• _Supplied information_:
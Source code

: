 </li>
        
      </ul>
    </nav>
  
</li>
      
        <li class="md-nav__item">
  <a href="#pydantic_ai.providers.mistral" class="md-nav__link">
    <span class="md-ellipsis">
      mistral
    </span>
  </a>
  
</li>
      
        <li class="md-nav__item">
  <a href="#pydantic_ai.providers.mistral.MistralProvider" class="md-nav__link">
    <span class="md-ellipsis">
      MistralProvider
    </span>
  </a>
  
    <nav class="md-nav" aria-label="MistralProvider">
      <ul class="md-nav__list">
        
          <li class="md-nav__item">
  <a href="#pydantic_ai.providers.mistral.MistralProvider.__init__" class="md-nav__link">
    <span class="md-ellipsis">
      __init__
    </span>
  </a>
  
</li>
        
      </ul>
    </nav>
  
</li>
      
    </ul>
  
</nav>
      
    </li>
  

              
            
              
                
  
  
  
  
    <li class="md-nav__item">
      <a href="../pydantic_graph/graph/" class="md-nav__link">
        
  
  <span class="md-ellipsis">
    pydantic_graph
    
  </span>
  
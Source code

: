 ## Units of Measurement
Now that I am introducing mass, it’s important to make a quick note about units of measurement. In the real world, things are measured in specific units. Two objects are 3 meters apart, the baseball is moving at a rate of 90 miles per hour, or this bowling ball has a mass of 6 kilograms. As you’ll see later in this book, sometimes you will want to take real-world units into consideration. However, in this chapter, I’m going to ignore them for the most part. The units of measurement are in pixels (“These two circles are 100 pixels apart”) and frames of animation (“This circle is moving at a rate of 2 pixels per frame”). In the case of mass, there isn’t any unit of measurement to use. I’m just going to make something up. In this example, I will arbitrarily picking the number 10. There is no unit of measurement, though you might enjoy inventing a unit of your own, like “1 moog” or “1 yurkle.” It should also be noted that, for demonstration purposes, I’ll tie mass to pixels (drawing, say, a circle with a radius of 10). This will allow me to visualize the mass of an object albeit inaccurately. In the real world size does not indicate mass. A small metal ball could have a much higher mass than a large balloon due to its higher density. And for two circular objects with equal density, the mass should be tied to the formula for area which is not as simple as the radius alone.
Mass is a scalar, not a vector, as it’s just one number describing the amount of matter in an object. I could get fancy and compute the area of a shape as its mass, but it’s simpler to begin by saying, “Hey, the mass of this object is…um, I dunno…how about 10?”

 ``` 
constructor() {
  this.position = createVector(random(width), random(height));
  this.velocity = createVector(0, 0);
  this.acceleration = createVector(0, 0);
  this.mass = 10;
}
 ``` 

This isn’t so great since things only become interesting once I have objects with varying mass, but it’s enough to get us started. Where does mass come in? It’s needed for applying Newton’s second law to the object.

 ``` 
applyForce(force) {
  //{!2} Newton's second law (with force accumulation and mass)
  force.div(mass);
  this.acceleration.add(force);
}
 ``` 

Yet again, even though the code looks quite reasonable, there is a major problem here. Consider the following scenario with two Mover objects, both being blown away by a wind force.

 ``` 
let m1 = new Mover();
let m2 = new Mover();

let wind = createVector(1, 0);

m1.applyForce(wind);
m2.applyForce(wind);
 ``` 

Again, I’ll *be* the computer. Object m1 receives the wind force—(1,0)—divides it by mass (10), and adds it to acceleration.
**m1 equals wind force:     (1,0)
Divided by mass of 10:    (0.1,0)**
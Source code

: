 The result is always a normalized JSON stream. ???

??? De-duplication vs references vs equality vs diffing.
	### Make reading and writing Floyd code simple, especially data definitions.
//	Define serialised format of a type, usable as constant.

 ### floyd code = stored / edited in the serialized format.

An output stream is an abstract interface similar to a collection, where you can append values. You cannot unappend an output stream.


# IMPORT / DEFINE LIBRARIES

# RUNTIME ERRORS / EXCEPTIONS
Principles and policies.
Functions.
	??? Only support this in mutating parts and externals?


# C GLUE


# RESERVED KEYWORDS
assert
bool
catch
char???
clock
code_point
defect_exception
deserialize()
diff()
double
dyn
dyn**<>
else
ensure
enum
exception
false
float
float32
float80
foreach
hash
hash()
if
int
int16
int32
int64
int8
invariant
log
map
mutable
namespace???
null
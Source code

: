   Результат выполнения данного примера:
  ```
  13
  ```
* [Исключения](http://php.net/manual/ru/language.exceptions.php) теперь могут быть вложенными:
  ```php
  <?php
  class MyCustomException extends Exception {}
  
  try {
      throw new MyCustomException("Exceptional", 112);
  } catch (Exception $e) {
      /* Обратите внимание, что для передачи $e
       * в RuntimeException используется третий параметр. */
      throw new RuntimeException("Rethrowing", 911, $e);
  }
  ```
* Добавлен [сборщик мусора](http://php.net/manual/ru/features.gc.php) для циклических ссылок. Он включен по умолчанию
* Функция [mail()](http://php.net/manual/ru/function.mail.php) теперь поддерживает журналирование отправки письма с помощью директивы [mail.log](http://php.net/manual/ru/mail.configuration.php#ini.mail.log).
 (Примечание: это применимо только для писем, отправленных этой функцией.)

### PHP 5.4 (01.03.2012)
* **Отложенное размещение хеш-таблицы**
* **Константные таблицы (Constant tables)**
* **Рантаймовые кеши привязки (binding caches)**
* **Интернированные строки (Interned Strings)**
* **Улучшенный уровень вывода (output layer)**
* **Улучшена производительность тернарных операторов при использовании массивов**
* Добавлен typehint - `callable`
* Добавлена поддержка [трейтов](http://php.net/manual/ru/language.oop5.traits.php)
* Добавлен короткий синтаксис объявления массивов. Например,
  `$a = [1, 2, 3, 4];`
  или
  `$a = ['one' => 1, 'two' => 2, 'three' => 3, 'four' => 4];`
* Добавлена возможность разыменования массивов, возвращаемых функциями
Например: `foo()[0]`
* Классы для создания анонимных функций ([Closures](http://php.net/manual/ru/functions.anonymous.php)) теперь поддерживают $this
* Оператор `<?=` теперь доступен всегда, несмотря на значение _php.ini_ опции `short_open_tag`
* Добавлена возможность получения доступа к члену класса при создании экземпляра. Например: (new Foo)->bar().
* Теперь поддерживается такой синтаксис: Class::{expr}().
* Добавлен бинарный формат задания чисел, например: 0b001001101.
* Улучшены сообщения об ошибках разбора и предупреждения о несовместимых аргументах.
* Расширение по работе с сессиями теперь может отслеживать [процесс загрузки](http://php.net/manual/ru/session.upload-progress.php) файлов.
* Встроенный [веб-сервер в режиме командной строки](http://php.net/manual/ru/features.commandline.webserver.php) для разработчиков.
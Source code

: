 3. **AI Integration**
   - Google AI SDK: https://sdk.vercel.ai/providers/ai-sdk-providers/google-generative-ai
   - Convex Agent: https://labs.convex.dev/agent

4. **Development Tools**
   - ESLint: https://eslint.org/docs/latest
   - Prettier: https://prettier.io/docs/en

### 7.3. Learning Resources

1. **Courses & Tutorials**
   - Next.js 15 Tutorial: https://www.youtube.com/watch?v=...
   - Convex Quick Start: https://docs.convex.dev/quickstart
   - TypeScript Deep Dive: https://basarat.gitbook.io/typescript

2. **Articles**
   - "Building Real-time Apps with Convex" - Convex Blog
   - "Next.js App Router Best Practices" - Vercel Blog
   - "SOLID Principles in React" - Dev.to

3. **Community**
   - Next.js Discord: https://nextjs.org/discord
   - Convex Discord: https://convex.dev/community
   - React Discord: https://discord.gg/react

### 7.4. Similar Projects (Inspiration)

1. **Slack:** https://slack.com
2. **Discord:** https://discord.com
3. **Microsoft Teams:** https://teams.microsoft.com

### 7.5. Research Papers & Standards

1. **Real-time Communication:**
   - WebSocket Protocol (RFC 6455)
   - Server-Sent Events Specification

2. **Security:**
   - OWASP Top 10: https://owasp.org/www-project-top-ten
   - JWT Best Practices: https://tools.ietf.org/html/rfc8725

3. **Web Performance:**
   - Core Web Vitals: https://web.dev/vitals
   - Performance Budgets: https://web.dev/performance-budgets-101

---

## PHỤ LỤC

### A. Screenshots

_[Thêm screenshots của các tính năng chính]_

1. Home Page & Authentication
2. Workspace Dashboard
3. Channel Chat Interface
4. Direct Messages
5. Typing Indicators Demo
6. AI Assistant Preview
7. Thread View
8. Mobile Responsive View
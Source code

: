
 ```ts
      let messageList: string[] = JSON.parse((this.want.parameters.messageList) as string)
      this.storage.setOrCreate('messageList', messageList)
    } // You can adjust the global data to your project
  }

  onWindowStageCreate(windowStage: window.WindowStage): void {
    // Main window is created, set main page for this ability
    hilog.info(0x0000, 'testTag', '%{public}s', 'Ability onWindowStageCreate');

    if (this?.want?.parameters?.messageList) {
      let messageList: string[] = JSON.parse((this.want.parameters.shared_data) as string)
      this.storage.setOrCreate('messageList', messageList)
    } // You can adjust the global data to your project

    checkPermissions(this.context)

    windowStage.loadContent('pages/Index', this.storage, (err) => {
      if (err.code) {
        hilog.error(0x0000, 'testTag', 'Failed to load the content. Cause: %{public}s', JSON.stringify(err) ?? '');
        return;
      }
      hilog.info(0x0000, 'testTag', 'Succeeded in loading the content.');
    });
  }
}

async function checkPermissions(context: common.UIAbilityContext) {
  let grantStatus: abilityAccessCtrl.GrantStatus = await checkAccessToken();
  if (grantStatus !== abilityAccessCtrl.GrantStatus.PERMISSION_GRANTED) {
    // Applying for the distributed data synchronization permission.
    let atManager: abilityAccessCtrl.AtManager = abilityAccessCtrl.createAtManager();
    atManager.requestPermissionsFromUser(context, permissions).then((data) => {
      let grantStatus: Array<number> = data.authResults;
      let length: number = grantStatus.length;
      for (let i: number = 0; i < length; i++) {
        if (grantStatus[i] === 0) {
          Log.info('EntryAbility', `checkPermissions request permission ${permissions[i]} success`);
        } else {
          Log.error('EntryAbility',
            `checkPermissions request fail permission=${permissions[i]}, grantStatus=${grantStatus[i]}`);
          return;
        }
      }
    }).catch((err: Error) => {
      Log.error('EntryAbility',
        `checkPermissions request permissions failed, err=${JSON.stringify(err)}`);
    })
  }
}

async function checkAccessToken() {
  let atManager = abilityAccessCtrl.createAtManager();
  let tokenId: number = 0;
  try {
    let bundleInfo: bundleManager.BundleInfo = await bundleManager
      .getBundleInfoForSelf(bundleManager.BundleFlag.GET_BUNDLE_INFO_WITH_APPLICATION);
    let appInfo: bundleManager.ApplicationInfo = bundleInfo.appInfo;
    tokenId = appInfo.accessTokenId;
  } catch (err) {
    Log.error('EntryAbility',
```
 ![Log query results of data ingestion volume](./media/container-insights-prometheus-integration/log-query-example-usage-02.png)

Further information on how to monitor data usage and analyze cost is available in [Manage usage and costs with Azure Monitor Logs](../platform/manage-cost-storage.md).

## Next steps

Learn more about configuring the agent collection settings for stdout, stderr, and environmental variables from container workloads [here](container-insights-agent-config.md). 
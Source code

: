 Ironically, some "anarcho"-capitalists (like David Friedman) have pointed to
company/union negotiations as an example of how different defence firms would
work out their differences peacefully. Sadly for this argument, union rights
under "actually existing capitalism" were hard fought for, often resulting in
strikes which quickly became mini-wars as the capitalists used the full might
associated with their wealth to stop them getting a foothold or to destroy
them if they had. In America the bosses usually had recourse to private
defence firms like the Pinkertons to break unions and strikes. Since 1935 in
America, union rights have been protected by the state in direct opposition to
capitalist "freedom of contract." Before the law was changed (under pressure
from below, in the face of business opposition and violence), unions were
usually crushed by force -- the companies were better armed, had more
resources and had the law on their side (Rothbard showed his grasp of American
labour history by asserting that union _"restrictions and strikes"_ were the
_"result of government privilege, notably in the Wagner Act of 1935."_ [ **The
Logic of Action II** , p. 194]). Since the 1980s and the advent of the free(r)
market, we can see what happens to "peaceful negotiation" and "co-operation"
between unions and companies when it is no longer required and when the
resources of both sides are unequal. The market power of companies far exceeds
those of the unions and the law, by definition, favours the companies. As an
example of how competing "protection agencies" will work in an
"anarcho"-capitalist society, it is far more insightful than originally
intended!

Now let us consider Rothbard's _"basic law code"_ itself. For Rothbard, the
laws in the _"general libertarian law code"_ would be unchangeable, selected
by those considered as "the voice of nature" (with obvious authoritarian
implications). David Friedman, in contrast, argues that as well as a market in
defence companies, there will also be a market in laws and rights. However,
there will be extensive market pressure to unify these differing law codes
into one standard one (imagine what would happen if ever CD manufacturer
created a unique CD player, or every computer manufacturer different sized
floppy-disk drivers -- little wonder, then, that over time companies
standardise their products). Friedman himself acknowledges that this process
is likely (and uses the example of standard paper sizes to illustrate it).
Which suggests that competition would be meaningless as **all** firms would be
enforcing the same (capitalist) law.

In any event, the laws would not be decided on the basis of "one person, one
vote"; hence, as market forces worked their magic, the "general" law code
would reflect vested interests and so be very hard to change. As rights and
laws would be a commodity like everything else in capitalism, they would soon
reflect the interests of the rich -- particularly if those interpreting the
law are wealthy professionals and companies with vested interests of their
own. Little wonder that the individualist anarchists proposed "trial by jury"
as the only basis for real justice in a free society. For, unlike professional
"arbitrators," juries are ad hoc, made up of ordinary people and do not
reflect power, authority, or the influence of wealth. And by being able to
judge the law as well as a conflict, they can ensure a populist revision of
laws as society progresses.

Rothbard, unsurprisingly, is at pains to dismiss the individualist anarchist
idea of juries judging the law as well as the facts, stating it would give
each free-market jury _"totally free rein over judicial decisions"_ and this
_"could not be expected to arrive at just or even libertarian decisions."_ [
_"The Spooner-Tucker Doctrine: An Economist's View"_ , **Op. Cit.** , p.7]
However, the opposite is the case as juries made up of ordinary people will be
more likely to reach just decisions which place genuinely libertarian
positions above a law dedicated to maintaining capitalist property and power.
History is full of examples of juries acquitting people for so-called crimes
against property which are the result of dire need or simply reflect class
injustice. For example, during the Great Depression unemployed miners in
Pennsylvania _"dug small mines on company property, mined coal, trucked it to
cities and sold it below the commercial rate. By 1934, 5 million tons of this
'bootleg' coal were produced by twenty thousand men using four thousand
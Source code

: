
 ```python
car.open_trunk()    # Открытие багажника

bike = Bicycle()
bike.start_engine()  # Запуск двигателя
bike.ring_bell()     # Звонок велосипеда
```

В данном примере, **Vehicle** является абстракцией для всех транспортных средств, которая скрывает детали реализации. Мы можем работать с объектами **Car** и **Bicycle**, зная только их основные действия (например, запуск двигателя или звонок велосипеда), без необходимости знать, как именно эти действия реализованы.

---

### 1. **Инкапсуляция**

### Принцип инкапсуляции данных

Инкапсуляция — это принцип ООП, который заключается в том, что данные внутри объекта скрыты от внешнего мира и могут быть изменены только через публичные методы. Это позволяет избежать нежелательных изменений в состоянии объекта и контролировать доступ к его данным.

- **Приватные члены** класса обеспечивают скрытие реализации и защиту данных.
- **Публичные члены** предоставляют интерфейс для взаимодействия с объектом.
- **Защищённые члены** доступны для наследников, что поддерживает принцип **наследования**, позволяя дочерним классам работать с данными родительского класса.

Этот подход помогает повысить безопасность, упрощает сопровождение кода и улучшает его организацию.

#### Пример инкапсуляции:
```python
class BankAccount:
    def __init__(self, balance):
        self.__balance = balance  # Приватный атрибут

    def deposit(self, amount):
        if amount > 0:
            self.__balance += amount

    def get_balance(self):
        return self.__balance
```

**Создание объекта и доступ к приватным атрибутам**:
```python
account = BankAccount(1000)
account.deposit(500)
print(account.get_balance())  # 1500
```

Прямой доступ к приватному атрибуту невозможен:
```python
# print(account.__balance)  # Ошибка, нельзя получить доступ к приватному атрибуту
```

• _What you should do_: In the lines above, find the word "Friedman" and copy every line it occurs in.

• _Final answer_:
: Ironically, some "anarcho"-capitalists (like David Friedman) have pointed to
implications). David Friedman, in contrast, argues that as well as a market in
standardise their products). Friedman himself acknowledges that this process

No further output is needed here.